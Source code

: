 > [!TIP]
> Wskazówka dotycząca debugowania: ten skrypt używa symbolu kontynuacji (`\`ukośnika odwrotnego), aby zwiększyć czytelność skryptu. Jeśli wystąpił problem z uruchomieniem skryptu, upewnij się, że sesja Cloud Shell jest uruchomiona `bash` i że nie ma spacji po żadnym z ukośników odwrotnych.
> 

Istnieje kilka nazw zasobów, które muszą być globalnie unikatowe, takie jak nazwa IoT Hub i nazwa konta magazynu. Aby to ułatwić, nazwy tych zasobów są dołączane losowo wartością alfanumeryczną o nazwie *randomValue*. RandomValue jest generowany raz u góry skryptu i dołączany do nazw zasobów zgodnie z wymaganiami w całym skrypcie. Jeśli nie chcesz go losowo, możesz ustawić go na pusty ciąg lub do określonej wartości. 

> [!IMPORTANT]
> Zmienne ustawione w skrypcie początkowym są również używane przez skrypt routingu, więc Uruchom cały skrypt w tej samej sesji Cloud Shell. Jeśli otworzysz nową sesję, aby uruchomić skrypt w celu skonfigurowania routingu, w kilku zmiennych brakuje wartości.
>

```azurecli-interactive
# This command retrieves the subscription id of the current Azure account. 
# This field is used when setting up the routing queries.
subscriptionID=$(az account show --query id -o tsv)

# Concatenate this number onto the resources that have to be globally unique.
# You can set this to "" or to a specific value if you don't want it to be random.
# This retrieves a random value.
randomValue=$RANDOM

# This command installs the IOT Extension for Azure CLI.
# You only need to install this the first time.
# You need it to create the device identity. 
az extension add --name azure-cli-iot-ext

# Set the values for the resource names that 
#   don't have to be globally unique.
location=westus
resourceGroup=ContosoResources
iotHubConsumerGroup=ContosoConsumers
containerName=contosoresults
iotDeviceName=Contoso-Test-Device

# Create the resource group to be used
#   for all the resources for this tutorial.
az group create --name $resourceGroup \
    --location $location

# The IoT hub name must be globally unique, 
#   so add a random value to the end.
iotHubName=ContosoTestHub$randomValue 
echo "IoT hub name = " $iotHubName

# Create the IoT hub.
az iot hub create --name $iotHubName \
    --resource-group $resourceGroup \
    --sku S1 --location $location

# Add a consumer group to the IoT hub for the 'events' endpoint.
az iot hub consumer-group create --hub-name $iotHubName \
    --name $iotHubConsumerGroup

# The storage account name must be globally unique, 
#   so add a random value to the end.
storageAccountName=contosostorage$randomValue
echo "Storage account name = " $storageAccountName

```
▬▬▬
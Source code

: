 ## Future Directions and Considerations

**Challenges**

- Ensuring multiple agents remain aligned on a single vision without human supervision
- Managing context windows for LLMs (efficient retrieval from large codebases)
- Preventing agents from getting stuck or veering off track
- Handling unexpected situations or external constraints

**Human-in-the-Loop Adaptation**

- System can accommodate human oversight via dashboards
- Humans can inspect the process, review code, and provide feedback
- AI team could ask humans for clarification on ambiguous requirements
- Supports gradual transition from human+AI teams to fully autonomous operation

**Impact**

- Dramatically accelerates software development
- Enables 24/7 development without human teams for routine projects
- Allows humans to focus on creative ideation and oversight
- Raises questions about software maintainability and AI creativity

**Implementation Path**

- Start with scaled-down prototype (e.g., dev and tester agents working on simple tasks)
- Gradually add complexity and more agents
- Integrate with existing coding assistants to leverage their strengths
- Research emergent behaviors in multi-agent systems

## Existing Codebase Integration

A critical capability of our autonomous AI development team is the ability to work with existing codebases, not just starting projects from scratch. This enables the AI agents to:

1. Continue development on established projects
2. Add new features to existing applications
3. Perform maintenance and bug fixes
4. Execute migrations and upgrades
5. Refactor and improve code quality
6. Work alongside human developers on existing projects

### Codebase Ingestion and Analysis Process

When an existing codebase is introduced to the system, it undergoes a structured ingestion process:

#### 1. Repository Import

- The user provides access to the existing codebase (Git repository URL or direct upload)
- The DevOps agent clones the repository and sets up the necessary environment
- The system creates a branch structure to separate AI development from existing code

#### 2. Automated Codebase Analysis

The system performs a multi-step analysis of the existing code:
▬▬▬
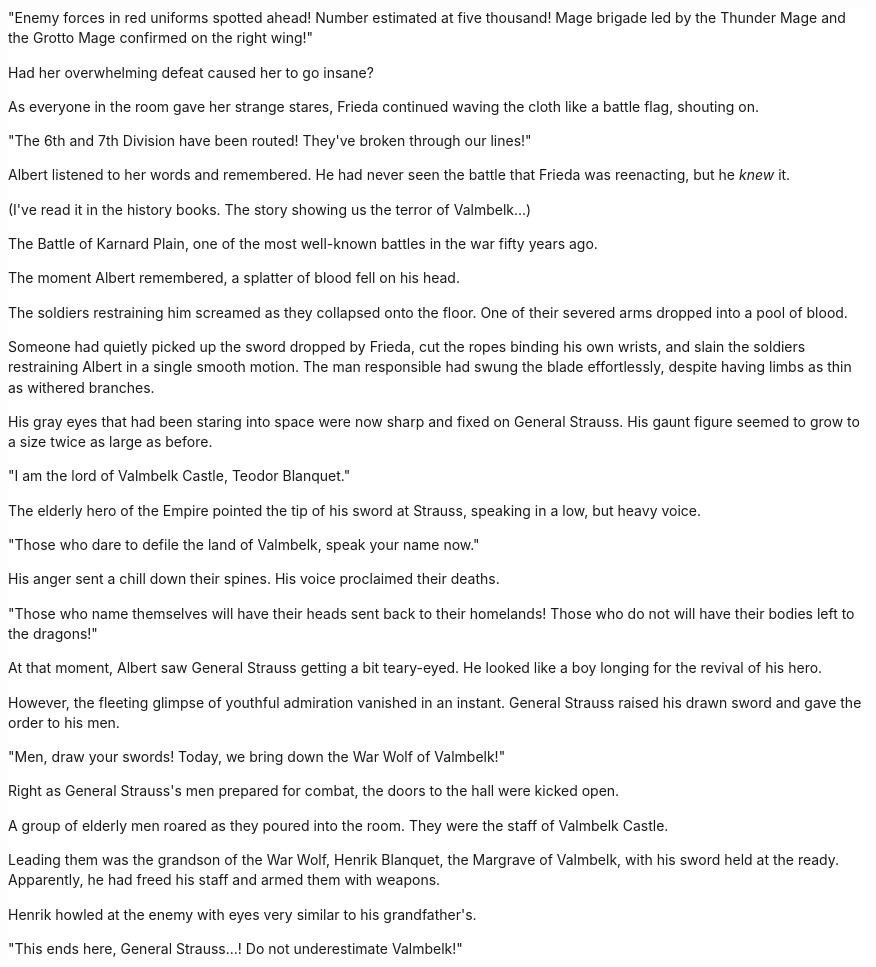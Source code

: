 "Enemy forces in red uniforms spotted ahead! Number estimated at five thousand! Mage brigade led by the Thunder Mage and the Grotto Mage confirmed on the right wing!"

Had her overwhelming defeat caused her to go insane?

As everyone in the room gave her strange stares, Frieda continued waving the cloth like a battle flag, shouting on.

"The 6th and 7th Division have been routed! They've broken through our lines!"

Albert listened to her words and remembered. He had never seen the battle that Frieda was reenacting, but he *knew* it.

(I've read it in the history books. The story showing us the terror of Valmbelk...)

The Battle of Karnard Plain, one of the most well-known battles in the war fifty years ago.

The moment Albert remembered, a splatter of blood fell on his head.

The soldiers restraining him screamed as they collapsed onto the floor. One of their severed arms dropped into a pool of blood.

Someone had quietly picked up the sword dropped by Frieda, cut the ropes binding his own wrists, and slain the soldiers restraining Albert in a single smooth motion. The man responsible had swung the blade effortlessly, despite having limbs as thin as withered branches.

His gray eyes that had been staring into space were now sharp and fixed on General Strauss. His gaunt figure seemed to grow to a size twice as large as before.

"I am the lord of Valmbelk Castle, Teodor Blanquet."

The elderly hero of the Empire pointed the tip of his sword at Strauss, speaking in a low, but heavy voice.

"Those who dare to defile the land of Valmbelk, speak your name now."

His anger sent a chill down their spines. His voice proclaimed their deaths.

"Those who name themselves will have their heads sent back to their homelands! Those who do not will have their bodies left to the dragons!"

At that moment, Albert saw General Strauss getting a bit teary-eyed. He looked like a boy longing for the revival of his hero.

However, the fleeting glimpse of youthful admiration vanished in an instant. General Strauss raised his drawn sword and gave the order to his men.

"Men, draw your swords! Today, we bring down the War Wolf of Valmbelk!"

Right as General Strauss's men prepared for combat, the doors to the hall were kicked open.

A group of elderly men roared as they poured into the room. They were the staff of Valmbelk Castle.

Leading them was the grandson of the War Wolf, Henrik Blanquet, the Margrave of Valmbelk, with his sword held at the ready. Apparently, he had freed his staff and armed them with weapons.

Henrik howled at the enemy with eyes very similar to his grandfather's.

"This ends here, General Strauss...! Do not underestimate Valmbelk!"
▬▬▬
* **EXERCISE AIM**:
Using the data above, repeat exactly the lines that begin at the line with "His gray eyes" and end at the line with "At that moment, Albert", both ends included.

* **REPLY**:
His gray eyes that had been staring into space were now sharp and fixed on General Strauss. His gaunt figure seemed to grow to a size twice as large as before.

"I am the lord of Valmbelk Castle, Teodor Blanquet."

The elderly hero of the Empire pointed the tip of his sword at Strauss, speaking in a low, but heavy voice.

"Those who dare to defile the land of Valmbelk, speak your name now."

His anger sent a chill down their spines. His voice proclaimed their deaths.

"Those who name themselves will have their heads sent back to their homelands! Those who do not will have their bodies left to the dragons!"

At that moment, Albert saw General Strauss getting a bit teary-eyed. He looked like a boy longing for the revival of his hero.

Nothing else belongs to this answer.